幕開きは『越後獅子』。江戸時代から途絶える事なく上演されて来た長唄舞踊である。杵屋六左衛門の手になる長唄が名曲で、一般にも広く知られている。出演役者の人数などは都度異なり、比較的自由度の高い舞踊である。配役は橋之助・福之助・歌之助・男寅・虎之介・玉太郎・青虎の角兵衛獅子。橋之助以外は、本公演では初役の様である。納涼歌舞伎らしく若手花形で固めた布陣で、成駒屋三兄弟の踊り比べが披露される事となった。
冒頭の獅子頭を被って腰に太鼓を付け、手に撥を持った踊りから若手花形らしい溌剌とした所作が気持ち良い。まだ若い優たちなので、越後から出稼ぎに来た旅芸人の哀切、と云った様なものを表現出来てはいないし、その気もないのかもしれない。しかし今はこれで良いのだと思う。何せ七人もいるので、誰を観て良いのかと迷う。一本歯の高下駄を履いて見せる所作も、晒を勢い良く振ってみせる踊りも、人数が多いだけに舞台一面に広がりを見せて実に華やか。晒の振りは見た目も涼やかで、夏に相応しい舞踊であった。
打ち出しは野田版『研辰の討たれ』。大正時代に木村錦花が書いた『研辰の討たれ』を、平成になって勘九郎時代の亡き勘三郎と、盟友野田秀樹が組んで野田版として上演された新作歌舞伎である。
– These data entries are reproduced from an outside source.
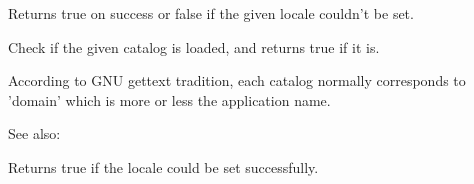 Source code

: Returns true on success or false if the given locale couldn't be set.

\label{wxlocaleisloaded}


Check if the given catalog is loaded, and returns true if it is.

According to GNU gettext tradition, each catalog
normally corresponds to 'domain' which is more or less the application name.

See also: 

\label{wxlocaleisok}


Returns true if the locale could be set successfully.

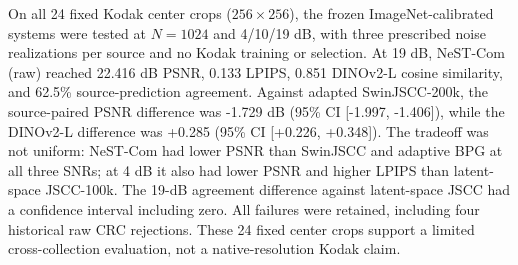 On all 24 fixed Kodak center crops ($256\times256$), the frozen ImageNet-calibrated systems were tested at $N=1024$ and 4/10/19 dB, with three prescribed noise realizations per source and no Kodak training or selection. At 19 dB, NeST-Com (raw) reached 22.416 dB PSNR, 0.133 LPIPS, 0.851 DINOv2-L cosine similarity, and 62.5\% source-prediction agreement. Against adapted SwinJSCC-200k, the source-paired PSNR difference was -1.729 dB (95\% CI [-1.997, -1.406]), while the DINOv2-L difference was +0.285 (95\% CI [+0.226, +0.348]). The tradeoff was not uniform: NeST-Com had lower PSNR than SwinJSCC and adaptive BPG at all three SNRs; at 4 dB it also had lower PSNR and higher LPIPS than latent-space JSCC-100k. The 19-dB agreement difference against latent-space JSCC had a confidence interval including zero. All failures were retained, including four historical raw CRC rejections. These 24 fixed center crops support a limited cross-collection evaluation, not a native-resolution Kodak claim.

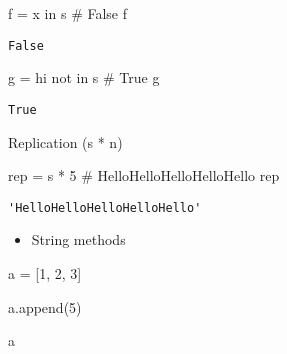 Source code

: \documentclass[
  letterpaper,
  DIV=11,
  numbers=noendperiod]{scrreprt}
\newenvironment{Shaded}{\begin{snugshade}}{\end{snugshade}}
\newcommand{\CommentTok}[1]{\textcolor[rgb]{0.37,0.37,0.37}{#1}}
\newcommand{\DecValTok}[1]{\textcolor[rgb]{0.68,0.00,0.00}{#1}}
\newcommand{\KeywordTok}[1]{\textcolor[rgb]{0.00,0.46,0.62}{#1}}
\newcommand{\NormalTok}[1]{\textcolor[rgb]{0.00,0.46,0.62}{#1}}
\newcommand{\OperatorTok}[1]{\textcolor[rgb]{0.37,0.37,0.37}{#1}}
\newcommand{\StringTok}[1]{\textcolor[rgb]{0.13,0.47,0.30}{#1}}
\providecommand{\tightlist}{%
  \setlength{\itemsep}{0pt}\setlength{\parskip}{0pt}}
\begin{document}
\begin{Shaded}
\begin{Highlighting}[]
\NormalTok{f }\OperatorTok{=} \StringTok{\textquotesingle{}x\textquotesingle{}} \KeywordTok{in}\NormalTok{ s            }\CommentTok{\# False}
\NormalTok{f}
\end{Highlighting}
\end{Shaded}

\begin{verbatim}
False
\end{verbatim}

\begin{Shaded}
\begin{Highlighting}[]
\NormalTok{g }\OperatorTok{=} \StringTok{\textquotesingle{}hi\textquotesingle{}} \KeywordTok{not} \KeywordTok{in}\NormalTok{ s       }\CommentTok{\# True}
\NormalTok{g}
\end{Highlighting}
\end{Shaded}

\begin{verbatim}
True
\end{verbatim}

Replication (s * n)

\begin{Shaded}
\begin{Highlighting}[]
\NormalTok{rep }\OperatorTok{=}\NormalTok{ s }\OperatorTok{*} \DecValTok{5}             \CommentTok{\# \textquotesingle{}HelloHelloHelloHelloHello\textquotesingle{}}
\NormalTok{rep}
\end{Highlighting}
\end{Shaded}

\begin{verbatim}
'HelloHelloHelloHelloHello'
\end{verbatim}

\begin{itemize}
\tightlist
\item
  String methods
\end{itemize}

\begin{Shaded}
\begin{Highlighting}[]
\NormalTok{a }\OperatorTok{=}\NormalTok{ [}\DecValTok{1}\NormalTok{, }\DecValTok{2}\NormalTok{, }\DecValTok{3}\NormalTok{]}

\NormalTok{a.append(}\DecValTok{5}\NormalTok{)}
\end{Highlighting}
\end{Shaded}

\begin{Shaded}
\begin{Highlighting}[]
\NormalTok{a}
\end{Highlighting}
\end{Shaded}
\end{document}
勘三郎の数ある当り役の中でも筆頭に位置づけられる当り狂言で、勘三郎の襲名公演でも取り上げられた作品。第二部もそうであったが、納涼歌舞伎らしく、古典よりも新作に比重が置かれた狂言立てだ。配役は勘九郎の辰次、染五郎の九市郎、勘太郎の才次郎、七之助が萩の江とおよしの二役、中車が伝内と友七の二役、巳之助の定助、新吾のおみね、廣太郎の三左衛門、猿弥の新左衛門、片岡亀蔵がからくり人形と番五郎の二役、幸四郎の市郎右衛門、扇雀の良観。勘九郎・染五郎・勘太郎が、それぞれかつて父が演じた役を受け持っているのが趣向。前回から引き続いての配役としては、何と云っても亀蔵のからくり人形が目玉である。
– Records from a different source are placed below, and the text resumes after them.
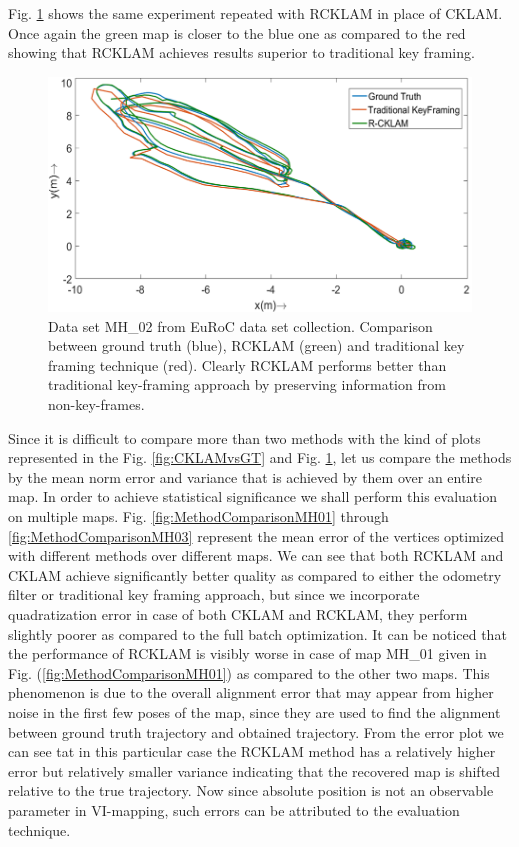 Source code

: Fig. \ref{fig:RCKLAMvsGT} shows the same experiment repeated with RCKLAM in place of CKLAM. Once again the green map is closer to the blue one as compared to the red showing that RCKLAM achieves results superior to traditional key framing. 

\begin{figure}
	\centering
		\includegraphics[width=1.00\textwidth]{images/RCKLAMvsGT.png}
  \caption{Data set MH\_02 from EuRoC \cite{Burri25012016} data set collection. Comparison between ground truth (blue), RCKLAM (green) and traditional key framing technique (red). Clearly RCKLAM performs better than traditional key-framing approach by preserving information from non-key-frames.}
  \label{fig:RCKLAMvsGT}
\end{figure}


Since it is difficult to compare more than two methods with the kind of plots represented in the Fig. \ref{fig:CKLAMvsGT} and Fig. \ref{fig:RCKLAMvsGT}, let us compare the methods by the mean norm error and variance that is achieved by them over an entire map. In order to achieve statistical significance we shall perform this evaluation on multiple maps. Fig. \ref{fig:MethodComparisonMH01} through \ref{fig:MethodComparisonMH03} represent the mean error of the vertices optimized with different methods over different maps. We can see that both RCKLAM and CKLAM achieve significantly better quality as compared to either the odometry filter or traditional key framing approach, but since we incorporate quadratization error in case of both CKLAM and RCKLAM, they perform slightly poorer as compared to the full batch optimization. It can be noticed that the performance of RCKLAM is visibly worse in case of map MH\_01 given in Fig. (\ref{fig:MethodComparisonMH01}) as compared to the other two maps. This phenomenon is due to the overall alignment error that may appear from higher noise in the first few poses of the map, since they are used to find the alignment between ground truth trajectory and obtained trajectory. From the error plot we can see tat in this particular case the RCKLAM method has a relatively higher error but relatively smaller variance indicating that the recovered map is shifted relative to the true trajectory. Now since absolute position is not an observable parameter in VI-mapping, such errors can be attributed to the evaluation technique.

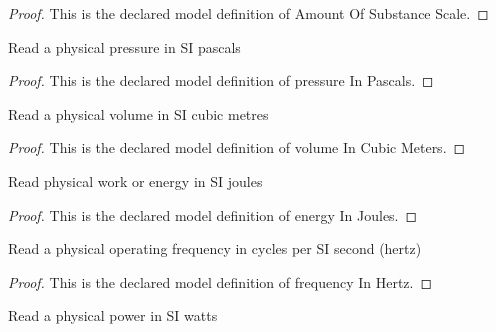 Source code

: \begin{proof}
  This is the declared model definition of Amount Of Substance Scale.
\end{proof}
\begin{definition}
  \label{def:physics:phyx-mini-0355:phyxminiproblems-problemphyxmini0355-pressureinpascals}
  Read a physical pressure in SI pascals
\end{definition}
\begin{proof}
  This is the declared model definition of pressure In Pascals.
\end{proof}
\begin{definition}
  \label{def:physics:phyx-mini-0355:phyxminiproblems-problemphyxmini0355-volumeincubicmeters}
  Read a physical volume in SI cubic metres
\end{definition}
\begin{proof}
  This is the declared model definition of volume In Cubic Meters.
\end{proof}
\begin{definition}
  \label{def:physics:phyx-mini-0355:phyxminiproblems-problemphyxmini0355-energyinjoules}
  Read physical work or energy in SI joules
\end{definition}
\begin{proof}
  This is the declared model definition of energy In Joules.
\end{proof}
\begin{definition}
  \label{def:physics:phyx-mini-0355:phyxminiproblems-problemphyxmini0355-frequencyinhertz}
  Read a physical operating frequency in cycles per SI second (hertz)
\end{definition}
\begin{proof}
  This is the declared model definition of frequency In Hertz.
\end{proof}
\begin{definition}
  \label{def:physics:phyx-mini-0355:phyxminiproblems-problemphyxmini0355-powerinwatts}
  Read a physical power in SI watts
\end{definition}
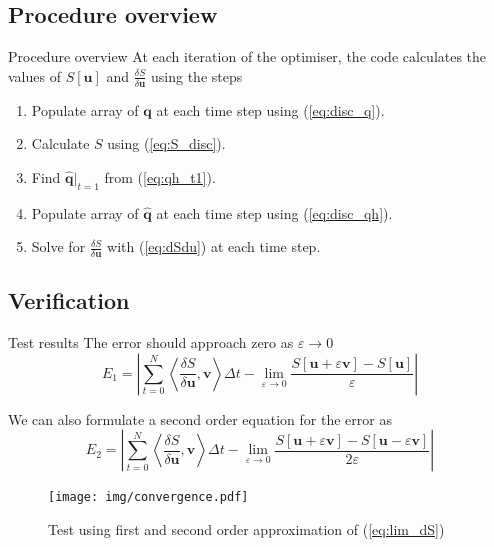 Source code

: \documentclass{beamer}
\newcommand{\eq}[1]{(\ref{eq:#1})}
\newcommand{\vect}[1]{\ensuremath{\mathbf{#1}}}
\newcommand{\hvect}[1]{\ensuremath{\hat{\vect{#1}}}}
\newcommand{\vv}[2]{\frac{\delta #1}{\delta #2}}
\newcommand{\angles}[1]{\left\langle #1 \right\rangle}
\newcommand{\eps}{\varepsilon}
\begin{document}
\subsection{Procedure overview}
\begin{frame}{Procedure overview}
At each iteration of the optimiser, the code calculates the values of $S[\vect u]$ and $\vv{S}{\vect u}$ using the steps
\begin{enumerate}
\item Populate array of $\vect q$ at each time step using \eq{disc_q}.
\item Calculate $S$ using \eq{S_disc}.
\item Find $\hvect q|_{t=1}$ from \eq{qh_t1}.
\item Populate array of $\hvect q$ at each time step using \eq{disc_qh}.
\item Solve for $\vv{S}{\vect u}$ with \eq{dSdu} at each time step.
\end{enumerate}
\end{frame}

\subsection{Verification}
\begin{frame}{Test results}
The error should approach zero as $\eps \rightarrow 0$
\begin{equation}
  \label{eq:error_o1}
  E_1 = \left| \displaystyle \sum^{N}_{t=0} \angles{\vv{S}{\vect u},\vect v}\Delta
    t - \lim_{\eps \rightarrow 0} 
  \frac{S[\vect u + \eps \vect v] - S[\vect u]}{\eps} \right|
\end{equation}

We can also formulate a second order equation for the error as
\begin{equation}
  \label{eq:test_2nd}
   E_2 = \left\vert \displaystyle \sum^{N}_{t=0} \angles{\vv{S}{\vect u},\vect v}\Delta t - \lim_{\eps \rightarrow 0} 
  \frac{S[\vect u + \eps \vect v] - S[\vect u - \eps \vect v] }{2\eps} \right\vert
\end{equation}
\end{frame}

\begin{frame}
\begin{figure}[h!]
  \centering
  \texttt{[image: img/convergence.pdf]}
  \caption{Test using first and second order approximation of
    \eq{lim_dS} }
  \label{fig:convergence}
\end{figure}


\end{frame}
\end{document}
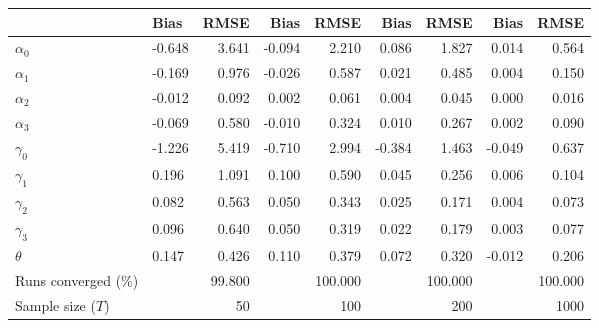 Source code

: 
\begin{tabular}[t]{llrrrrrrr}
\toprule
  & Bias & RMSE & Bias & RMSE & Bias & RMSE & Bias & RMSE\\
\midrule
$\alpha_{0}$ & -0.648 & 3.641 & -0.094 & 2.210 & 0.086 & 1.827 & 0.014 & 0.564\\
$\alpha_{1}$ & -0.169 & 0.976 & -0.026 & 0.587 & 0.021 & 0.485 & 0.004 & 0.150\\
$\alpha_{2}$ & -0.012 & 0.092 & 0.002 & 0.061 & 0.004 & 0.045 & 0.000 & 0.016\\
$\alpha_{3}$ & -0.069 & 0.580 & -0.010 & 0.324 & 0.010 & 0.267 & 0.002 & 0.090\\
$\gamma_{0}$ & -1.226 & 5.419 & -0.710 & 2.994 & -0.384 & 1.463 & -0.049 & 0.637\\
$\gamma_{1}$ & 0.196 & 1.091 & 0.100 & 0.590 & 0.045 & 0.256 & 0.006 & 0.104\\
$\gamma_{2}$ & 0.082 & 0.563 & 0.050 & 0.343 & 0.025 & 0.171 & 0.004 & 0.073\\
$\gamma_{3}$ & 0.096 & 0.640 & 0.050 & 0.319 & 0.022 & 0.179 & 0.003 & 0.077\\
$\theta$ & 0.147 & 0.426 & 0.110 & 0.379 & 0.072 & 0.320 & -0.012 & 0.206\\
Runs converged (\%) &  & 99.800 &  & 100.000 &  & 100.000 &  & 100.000\\
Sample size ($T$) &  & 50 &  & 100 &  & 200 &  & 1000\\
\bottomrule
\end{tabular}
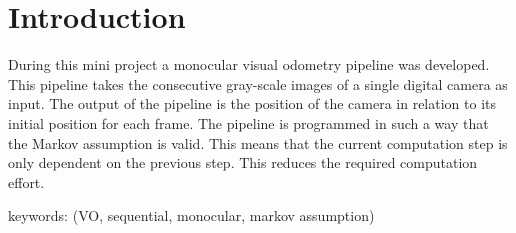 \section{Introduction}
During this mini project a monocular visual odometry pipeline was developed. This pipeline takes the consecutive gray-scale images of a single digital camera as input. 
The output of the pipeline is the position of the camera in relation to its initial position for each frame.
The pipeline is programmed in such a way that the Markov assumption is valid. This means that the current computation step is only dependent on the previous step. This reduces the required computation effort.

keywords:
(\textcolor[rgb]{0.2,0.8,0.2}{VO}, sequential,\textcolor[rgb]{0.2,0.8,0.2}{ monocular, markov assumption})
兎に角野田版である。芝居のテンポ、科白の間などが歌舞伎のそれではない。しかし野田秀樹が演出するのであるから当然こうなるし、またこうならなければ野田版ではない。途中に散りばめられたギャグもほぼ前回迄を踏襲している。前回の上演から二十年もたっているので、例えば「サラダ記念日」を模したギャグなどは今の若い見物衆には通じているのかと心配したが、受けはかなり良かった。そして前半を全て搔っ攫うかの様に持って行くのが亀蔵のからくり人形。「マンガ日本昔話」から松田聖子の「渚のバルコニー」のメドレーは、見物衆にも大受け。筆者も思い入れのある曲なので、大いに笑わせて貰った。
兎に角膨大な科白量を速射砲の様に繰り出す勘九郎の芝居は、圧巻の一言。直接父に教えを受けた訳ではないだろうが、本当にそっくりな部分もあり、流石の血を思わせる。しかし勘三郎は野田と組んだ芝居も多く、歌舞伎以外の経験も豊富であったので、弾けっぷりが歌舞伎を逸脱しており、その脱線ぶりと天性の愛嬌がない交ぜとなって、絶妙な芝居を見せてくれていた。その意味では勘九郎は親父より大人しい。しかしその分品位があり、これは勘九郎が父より濃厚に歌舞伎役者である、と云う事が大きいのだと思う。勘三郎は良くも悪くも歌舞伎役者を突き抜けてしまった存在であった。だから勘三郎の怪演を記憶している人にとっては、喰い足りなく思う部分もあるかもしれない。しかし勘九郎はその歌舞伎役者としての個性で、野田版を少し歌舞伎の方に引き寄せていた様に感じられた。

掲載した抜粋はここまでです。